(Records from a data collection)
□ □ □ □

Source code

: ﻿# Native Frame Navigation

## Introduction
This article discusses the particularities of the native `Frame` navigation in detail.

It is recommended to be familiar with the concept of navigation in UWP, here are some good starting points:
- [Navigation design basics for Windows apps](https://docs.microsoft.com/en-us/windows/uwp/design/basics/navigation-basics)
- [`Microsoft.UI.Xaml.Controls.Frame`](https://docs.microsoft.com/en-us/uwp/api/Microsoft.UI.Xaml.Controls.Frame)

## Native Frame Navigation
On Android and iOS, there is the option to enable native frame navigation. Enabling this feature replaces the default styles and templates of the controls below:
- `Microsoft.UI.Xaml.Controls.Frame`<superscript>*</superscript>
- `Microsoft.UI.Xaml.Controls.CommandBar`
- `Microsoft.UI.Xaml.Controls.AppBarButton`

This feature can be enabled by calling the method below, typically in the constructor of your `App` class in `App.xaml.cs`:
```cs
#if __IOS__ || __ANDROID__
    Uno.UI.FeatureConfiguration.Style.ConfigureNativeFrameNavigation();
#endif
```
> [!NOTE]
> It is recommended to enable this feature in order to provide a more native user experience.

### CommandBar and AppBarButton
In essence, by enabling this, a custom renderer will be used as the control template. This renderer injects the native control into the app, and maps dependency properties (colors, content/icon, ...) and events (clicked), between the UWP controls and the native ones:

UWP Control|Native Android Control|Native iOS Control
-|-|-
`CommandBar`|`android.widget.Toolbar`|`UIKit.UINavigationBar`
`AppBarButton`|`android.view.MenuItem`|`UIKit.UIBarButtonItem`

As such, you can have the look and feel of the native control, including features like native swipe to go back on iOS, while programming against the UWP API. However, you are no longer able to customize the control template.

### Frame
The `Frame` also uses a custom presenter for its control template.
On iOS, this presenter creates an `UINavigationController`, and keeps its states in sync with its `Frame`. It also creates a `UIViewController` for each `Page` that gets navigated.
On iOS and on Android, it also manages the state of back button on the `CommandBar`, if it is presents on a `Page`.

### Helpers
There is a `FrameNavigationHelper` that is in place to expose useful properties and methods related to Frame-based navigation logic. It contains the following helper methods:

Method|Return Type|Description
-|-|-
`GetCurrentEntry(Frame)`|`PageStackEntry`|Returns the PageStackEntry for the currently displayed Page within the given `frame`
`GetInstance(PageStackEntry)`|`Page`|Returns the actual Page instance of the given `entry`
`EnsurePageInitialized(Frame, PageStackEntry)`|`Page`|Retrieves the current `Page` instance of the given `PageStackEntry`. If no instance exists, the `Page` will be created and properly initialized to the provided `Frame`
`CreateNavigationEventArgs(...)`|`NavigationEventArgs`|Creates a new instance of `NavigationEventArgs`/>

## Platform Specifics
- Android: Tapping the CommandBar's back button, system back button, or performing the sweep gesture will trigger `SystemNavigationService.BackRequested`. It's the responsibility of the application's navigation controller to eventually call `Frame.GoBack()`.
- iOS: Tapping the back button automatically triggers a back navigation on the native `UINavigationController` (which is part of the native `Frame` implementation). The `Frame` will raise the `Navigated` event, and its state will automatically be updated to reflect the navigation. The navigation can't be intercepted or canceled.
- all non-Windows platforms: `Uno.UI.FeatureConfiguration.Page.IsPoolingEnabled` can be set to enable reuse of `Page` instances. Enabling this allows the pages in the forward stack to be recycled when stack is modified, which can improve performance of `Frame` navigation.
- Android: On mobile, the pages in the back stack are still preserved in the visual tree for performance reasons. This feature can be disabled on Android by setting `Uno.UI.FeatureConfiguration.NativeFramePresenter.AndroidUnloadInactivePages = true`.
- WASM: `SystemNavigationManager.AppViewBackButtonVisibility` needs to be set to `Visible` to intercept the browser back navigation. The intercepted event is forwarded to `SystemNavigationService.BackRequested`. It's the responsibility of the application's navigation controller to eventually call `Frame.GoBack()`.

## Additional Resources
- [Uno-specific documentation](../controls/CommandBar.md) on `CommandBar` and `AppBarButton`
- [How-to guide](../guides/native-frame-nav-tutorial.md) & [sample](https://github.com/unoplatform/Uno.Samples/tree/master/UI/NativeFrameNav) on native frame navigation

□ □ □ □

_PROBLEM DESCRIPTION_: Only a number should be given: the count of lines above that contain the word "properties".

_EXERCISE RESPONSE_: 2